PROBLEM TO SOLVE:
Locate the string "right" in the listing below. Copy every line where it is found.

RECORDS:
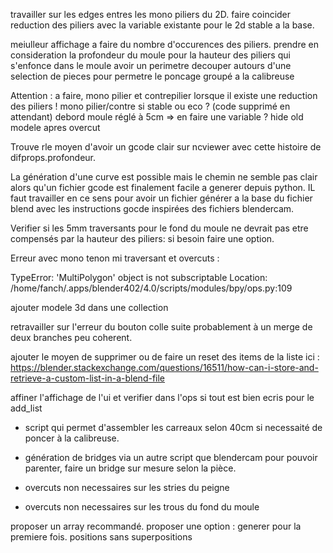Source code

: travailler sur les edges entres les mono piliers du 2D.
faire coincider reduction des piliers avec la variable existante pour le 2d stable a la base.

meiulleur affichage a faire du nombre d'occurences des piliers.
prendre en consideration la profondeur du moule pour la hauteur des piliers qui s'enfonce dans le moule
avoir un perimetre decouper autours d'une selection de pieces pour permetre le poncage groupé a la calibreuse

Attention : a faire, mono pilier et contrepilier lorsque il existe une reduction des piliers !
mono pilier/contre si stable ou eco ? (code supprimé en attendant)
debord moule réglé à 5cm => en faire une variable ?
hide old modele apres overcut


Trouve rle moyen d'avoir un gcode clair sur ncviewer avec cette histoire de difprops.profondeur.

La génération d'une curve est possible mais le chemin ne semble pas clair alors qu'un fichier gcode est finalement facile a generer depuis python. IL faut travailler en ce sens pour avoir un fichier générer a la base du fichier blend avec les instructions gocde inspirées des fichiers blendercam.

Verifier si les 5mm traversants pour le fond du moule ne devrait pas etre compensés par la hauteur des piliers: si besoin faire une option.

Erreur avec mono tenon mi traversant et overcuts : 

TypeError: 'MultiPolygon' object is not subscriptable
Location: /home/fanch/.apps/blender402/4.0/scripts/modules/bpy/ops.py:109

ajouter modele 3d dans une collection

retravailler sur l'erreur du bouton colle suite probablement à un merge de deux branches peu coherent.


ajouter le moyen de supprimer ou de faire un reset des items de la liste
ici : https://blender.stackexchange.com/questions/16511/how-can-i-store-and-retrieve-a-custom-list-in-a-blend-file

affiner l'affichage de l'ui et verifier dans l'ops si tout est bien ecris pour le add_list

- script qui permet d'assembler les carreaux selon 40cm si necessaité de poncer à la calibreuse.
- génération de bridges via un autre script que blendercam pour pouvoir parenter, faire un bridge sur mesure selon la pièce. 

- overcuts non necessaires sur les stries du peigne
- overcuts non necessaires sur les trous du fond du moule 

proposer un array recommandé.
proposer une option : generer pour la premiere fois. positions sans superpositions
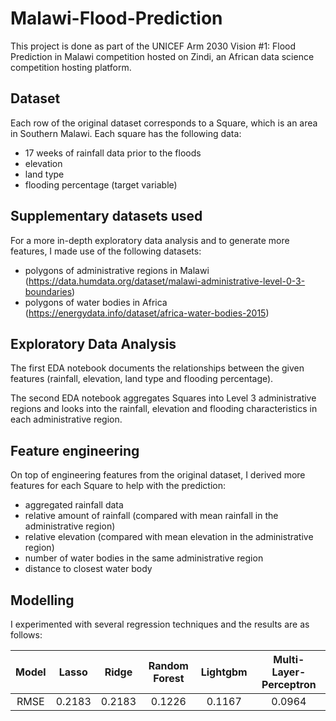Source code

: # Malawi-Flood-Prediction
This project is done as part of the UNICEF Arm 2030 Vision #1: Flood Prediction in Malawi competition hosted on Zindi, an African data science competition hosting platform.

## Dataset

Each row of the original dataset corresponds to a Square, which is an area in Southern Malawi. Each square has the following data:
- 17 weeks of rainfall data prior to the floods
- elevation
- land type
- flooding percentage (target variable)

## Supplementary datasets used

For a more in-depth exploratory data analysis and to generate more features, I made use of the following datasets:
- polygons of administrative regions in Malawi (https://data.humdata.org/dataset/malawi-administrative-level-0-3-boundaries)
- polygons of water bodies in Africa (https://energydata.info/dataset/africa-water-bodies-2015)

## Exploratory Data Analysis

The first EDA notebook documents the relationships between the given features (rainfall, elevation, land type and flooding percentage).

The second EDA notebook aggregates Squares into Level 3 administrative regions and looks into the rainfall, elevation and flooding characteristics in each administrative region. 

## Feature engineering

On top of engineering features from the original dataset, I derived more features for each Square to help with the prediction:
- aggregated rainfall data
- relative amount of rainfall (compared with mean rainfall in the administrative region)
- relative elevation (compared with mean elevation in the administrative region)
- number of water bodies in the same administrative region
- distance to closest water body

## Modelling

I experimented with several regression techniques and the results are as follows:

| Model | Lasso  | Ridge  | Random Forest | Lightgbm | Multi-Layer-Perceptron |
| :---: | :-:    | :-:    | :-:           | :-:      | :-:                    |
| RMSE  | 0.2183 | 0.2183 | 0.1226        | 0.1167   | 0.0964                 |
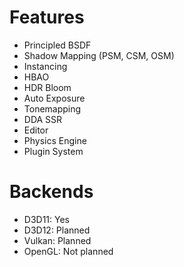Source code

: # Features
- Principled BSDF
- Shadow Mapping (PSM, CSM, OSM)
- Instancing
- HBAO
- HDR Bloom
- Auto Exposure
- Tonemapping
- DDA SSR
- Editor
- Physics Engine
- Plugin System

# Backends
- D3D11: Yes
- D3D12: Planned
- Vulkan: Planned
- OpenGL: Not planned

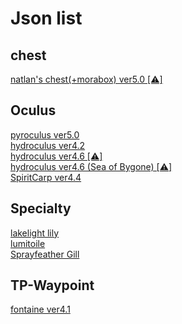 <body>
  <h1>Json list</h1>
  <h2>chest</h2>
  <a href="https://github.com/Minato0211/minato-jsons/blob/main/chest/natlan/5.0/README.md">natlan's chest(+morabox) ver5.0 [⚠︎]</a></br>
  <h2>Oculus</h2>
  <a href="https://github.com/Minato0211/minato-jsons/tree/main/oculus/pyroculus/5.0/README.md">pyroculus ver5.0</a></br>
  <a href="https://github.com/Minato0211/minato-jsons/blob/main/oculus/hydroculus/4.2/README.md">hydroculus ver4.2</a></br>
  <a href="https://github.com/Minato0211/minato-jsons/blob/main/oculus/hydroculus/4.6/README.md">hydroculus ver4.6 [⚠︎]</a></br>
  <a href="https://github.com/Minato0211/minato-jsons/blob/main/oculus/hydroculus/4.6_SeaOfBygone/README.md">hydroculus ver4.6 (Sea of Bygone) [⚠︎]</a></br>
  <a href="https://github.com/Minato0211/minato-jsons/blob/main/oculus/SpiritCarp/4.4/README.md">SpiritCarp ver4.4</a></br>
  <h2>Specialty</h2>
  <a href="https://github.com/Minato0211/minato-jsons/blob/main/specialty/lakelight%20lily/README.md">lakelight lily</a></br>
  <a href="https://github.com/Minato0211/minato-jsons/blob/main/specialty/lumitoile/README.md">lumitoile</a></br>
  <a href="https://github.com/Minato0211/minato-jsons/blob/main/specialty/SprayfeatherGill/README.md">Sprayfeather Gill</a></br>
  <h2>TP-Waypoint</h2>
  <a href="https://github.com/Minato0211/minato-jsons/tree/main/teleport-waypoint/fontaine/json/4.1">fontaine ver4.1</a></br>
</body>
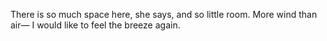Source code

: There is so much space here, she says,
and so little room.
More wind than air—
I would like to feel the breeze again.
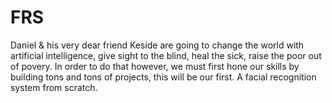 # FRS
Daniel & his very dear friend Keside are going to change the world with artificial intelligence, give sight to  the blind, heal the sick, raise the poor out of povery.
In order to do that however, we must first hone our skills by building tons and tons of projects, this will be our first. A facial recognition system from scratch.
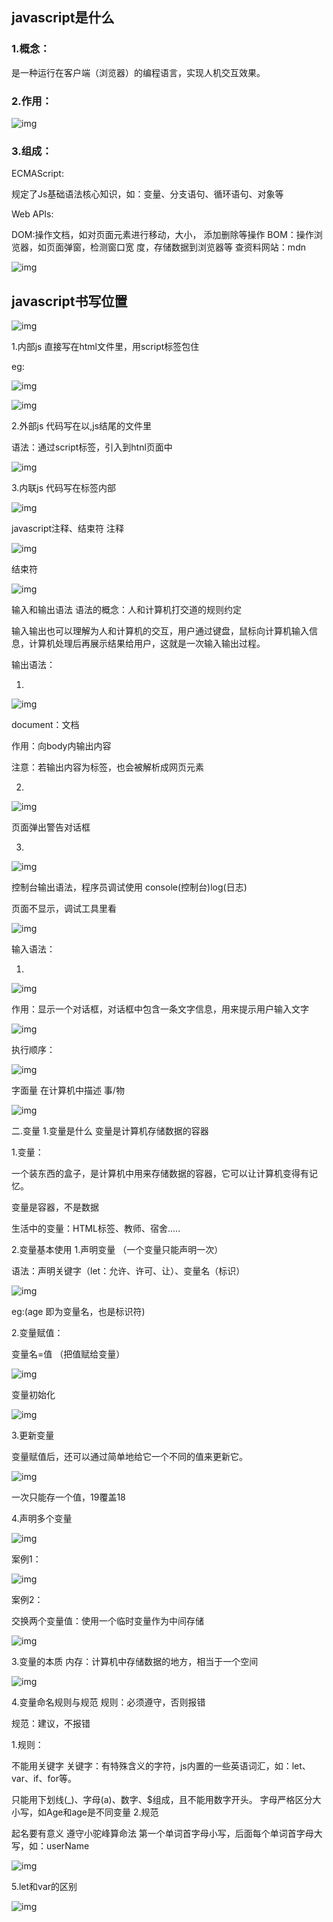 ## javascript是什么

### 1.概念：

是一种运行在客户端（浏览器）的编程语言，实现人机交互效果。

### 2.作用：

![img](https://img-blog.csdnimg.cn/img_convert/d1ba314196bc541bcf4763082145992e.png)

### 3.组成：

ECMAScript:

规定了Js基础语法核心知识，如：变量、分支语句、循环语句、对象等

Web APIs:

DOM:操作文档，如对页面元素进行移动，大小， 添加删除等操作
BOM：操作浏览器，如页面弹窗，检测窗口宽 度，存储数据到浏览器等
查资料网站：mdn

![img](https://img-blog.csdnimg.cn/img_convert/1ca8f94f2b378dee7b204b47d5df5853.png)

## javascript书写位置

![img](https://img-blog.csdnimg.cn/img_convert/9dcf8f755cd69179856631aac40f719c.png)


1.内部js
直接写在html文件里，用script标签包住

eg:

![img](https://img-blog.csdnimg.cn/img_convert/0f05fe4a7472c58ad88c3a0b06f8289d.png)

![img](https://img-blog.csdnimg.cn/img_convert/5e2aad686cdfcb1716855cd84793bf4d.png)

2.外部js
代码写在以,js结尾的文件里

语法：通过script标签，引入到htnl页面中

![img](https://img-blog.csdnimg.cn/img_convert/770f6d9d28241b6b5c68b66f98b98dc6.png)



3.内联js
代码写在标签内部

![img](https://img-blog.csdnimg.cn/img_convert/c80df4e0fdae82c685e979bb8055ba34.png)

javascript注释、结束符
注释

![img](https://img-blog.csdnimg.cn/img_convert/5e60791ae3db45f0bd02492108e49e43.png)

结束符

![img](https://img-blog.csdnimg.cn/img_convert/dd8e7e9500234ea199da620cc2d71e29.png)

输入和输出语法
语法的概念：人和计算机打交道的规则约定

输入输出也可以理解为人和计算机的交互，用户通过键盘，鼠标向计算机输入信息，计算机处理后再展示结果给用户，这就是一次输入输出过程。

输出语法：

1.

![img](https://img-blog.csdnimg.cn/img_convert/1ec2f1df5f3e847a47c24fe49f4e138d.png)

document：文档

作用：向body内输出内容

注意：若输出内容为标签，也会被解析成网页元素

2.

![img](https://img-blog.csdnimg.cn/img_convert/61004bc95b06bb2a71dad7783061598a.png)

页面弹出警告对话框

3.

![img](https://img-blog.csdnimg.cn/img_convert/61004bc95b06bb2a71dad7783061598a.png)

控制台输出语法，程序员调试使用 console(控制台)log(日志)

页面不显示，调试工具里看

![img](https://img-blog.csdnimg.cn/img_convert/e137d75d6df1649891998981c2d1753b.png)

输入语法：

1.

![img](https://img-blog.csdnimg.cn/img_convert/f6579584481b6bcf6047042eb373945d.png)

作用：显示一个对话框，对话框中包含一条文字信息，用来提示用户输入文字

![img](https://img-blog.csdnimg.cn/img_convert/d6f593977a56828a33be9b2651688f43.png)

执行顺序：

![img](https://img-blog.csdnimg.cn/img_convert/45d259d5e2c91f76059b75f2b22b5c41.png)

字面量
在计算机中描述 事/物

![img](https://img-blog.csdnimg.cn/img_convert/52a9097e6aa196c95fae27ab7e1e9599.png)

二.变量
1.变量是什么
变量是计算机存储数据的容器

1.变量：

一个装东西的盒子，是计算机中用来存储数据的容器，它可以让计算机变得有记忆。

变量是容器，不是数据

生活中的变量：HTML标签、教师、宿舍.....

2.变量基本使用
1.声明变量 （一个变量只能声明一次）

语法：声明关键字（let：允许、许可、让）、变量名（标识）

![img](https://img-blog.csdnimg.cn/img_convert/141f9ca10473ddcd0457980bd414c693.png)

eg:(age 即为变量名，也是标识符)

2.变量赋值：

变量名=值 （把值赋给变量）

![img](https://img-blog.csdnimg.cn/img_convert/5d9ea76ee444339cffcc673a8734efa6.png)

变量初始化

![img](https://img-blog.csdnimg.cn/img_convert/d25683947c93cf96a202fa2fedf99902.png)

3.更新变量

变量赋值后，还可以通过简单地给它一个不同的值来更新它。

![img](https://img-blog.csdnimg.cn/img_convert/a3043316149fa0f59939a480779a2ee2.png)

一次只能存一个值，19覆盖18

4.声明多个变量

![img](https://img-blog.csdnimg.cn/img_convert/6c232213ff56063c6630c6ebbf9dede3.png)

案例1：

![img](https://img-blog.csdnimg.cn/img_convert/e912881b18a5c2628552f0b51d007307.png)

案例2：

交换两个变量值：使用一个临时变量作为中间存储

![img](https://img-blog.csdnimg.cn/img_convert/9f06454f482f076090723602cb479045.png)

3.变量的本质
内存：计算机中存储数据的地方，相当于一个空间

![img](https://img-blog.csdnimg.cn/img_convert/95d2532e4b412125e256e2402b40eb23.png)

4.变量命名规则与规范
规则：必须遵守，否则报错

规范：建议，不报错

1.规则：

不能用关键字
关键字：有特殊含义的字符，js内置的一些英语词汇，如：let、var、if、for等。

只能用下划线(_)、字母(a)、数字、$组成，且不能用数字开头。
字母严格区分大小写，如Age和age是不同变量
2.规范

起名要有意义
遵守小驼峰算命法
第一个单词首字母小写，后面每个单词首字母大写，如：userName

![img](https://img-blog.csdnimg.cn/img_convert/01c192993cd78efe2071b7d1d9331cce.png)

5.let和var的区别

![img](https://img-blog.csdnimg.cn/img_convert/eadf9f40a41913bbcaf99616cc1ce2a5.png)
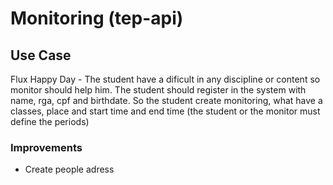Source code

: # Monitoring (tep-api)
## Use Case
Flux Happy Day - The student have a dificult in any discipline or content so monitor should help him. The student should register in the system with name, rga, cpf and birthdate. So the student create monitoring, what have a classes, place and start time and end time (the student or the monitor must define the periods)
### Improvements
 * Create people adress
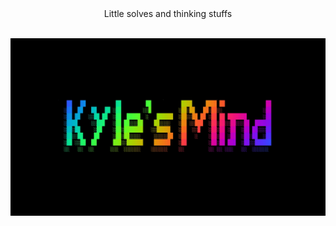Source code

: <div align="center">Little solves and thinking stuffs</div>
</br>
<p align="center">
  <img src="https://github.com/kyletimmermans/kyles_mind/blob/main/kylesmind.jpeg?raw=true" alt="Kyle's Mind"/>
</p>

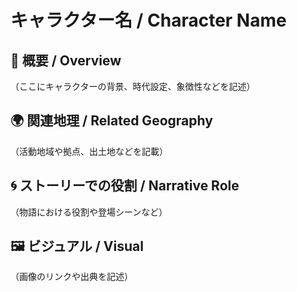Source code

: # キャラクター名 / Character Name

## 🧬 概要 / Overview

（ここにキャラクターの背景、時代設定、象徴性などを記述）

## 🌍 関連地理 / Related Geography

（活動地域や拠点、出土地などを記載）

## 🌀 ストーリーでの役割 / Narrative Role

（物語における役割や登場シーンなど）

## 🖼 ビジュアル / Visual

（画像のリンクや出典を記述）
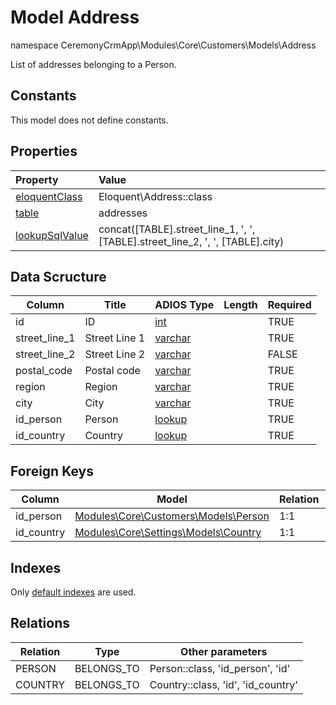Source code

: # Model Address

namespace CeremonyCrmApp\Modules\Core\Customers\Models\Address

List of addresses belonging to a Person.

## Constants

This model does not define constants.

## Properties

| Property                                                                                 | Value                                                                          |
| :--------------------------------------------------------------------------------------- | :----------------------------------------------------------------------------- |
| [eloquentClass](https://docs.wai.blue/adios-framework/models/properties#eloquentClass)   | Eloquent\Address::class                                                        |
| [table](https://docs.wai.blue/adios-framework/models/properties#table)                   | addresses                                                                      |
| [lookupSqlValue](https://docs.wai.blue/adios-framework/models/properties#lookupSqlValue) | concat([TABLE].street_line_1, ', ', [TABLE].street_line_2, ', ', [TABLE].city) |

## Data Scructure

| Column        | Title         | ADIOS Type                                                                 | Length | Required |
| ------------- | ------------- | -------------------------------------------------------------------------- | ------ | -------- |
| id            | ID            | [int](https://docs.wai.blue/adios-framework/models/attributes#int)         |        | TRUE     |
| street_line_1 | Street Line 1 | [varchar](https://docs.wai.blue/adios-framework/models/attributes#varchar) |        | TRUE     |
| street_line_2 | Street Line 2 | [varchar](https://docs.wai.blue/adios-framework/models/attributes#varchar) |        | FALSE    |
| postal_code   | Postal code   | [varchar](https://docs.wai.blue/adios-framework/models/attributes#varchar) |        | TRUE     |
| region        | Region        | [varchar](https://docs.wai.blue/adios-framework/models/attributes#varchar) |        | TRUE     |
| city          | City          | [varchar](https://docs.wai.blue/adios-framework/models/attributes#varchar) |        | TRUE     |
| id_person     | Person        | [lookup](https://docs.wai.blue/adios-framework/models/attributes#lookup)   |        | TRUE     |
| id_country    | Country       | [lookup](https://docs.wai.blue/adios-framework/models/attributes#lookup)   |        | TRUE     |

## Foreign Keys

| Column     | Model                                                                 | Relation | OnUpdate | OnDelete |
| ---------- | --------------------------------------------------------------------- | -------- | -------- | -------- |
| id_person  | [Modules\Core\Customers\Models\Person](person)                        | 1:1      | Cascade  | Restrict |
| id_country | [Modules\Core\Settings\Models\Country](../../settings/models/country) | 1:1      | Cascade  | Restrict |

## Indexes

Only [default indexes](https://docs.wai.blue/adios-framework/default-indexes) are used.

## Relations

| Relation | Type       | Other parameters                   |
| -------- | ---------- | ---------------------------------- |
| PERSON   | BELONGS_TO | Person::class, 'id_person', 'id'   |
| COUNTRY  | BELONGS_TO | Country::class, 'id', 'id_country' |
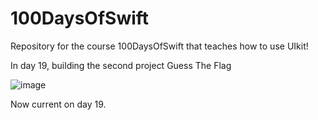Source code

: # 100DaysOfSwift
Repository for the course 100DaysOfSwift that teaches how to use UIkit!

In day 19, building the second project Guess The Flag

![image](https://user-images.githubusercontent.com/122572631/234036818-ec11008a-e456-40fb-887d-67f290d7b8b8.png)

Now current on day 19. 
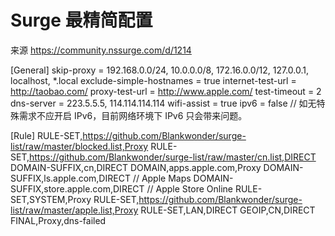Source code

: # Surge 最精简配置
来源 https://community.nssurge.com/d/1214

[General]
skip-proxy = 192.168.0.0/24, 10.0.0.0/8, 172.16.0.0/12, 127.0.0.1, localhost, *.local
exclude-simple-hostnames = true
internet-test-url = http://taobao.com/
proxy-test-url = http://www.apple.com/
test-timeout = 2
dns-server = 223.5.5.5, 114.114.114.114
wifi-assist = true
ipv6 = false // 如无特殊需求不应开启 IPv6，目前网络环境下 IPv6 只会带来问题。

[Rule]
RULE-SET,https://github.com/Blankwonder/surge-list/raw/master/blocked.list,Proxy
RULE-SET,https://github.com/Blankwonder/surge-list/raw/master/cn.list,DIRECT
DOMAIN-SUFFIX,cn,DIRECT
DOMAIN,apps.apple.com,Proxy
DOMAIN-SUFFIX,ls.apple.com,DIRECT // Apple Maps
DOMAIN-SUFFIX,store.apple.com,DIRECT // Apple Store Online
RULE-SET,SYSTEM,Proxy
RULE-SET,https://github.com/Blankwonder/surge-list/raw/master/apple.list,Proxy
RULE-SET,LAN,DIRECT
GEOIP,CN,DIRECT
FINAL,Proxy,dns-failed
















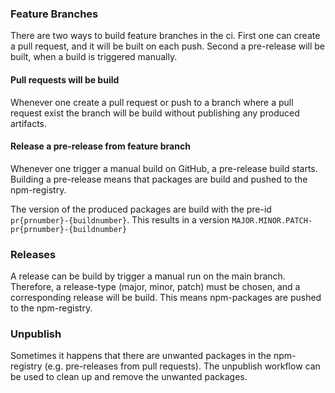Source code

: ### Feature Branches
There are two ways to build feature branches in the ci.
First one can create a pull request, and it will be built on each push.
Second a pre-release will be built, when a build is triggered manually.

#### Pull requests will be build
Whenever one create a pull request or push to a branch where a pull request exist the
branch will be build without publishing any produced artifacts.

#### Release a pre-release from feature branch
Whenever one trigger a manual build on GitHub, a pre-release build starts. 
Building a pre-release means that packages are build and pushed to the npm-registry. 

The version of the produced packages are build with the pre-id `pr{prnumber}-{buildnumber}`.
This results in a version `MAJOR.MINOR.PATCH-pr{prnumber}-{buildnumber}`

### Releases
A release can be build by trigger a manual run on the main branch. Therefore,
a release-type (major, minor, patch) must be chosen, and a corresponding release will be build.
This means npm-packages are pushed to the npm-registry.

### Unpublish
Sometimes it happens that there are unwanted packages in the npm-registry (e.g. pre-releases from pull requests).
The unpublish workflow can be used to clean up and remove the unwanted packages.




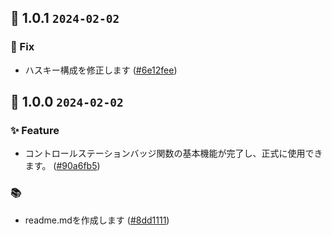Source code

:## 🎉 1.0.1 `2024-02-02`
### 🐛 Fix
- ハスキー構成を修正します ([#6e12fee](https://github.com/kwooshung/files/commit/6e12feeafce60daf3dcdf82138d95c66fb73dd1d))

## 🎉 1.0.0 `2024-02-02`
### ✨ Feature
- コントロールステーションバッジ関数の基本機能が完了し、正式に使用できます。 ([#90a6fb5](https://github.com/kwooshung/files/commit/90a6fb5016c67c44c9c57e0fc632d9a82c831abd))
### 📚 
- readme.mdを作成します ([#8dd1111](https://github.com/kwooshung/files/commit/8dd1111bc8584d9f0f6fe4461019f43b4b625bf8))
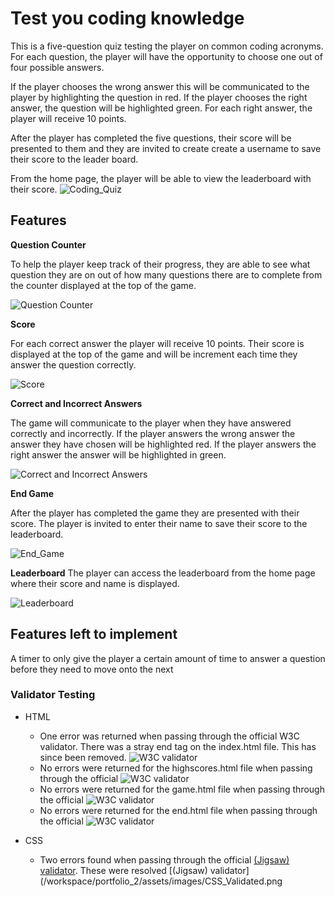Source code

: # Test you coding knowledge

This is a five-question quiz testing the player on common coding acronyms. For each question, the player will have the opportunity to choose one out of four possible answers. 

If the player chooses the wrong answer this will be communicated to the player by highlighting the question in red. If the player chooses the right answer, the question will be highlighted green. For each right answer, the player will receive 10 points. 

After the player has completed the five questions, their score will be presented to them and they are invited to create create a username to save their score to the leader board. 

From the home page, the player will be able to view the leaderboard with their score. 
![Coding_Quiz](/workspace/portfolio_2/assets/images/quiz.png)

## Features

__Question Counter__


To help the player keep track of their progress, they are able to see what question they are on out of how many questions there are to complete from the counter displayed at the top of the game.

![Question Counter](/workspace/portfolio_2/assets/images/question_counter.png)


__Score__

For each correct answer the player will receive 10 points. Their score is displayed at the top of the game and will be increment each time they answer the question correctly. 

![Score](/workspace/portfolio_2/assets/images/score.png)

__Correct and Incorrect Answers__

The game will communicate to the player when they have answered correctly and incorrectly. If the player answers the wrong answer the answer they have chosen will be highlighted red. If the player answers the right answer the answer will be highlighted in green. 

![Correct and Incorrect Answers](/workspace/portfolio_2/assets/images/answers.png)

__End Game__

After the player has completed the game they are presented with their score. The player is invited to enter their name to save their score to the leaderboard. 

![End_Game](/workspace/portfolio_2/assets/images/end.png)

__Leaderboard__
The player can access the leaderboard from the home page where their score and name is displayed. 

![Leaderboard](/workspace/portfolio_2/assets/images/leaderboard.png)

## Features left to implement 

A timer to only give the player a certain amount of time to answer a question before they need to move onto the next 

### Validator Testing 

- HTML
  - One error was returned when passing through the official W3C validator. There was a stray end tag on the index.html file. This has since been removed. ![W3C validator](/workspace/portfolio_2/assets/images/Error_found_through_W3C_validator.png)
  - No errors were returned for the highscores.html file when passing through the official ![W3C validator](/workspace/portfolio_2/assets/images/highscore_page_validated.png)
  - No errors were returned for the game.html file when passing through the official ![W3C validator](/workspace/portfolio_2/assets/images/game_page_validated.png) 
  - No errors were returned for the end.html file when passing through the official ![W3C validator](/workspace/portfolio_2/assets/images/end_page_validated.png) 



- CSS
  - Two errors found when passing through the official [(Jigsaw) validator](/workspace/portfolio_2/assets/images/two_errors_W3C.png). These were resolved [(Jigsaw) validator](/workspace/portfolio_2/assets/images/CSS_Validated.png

RESPONSE TO THIS EXERCISE:
If the player chooses the wrong answer this will be communicated to the player by highlighting the question in red. If the player chooses the right answer, the question will be highlighted green. For each right answer, the player will receive 10 points. 
The game will communicate to the player when they have answered correctly and incorrectly. If the player answers the wrong answer the answer they have chosen will be highlighted red. If the player answers the right answer the answer will be highlighted in green. 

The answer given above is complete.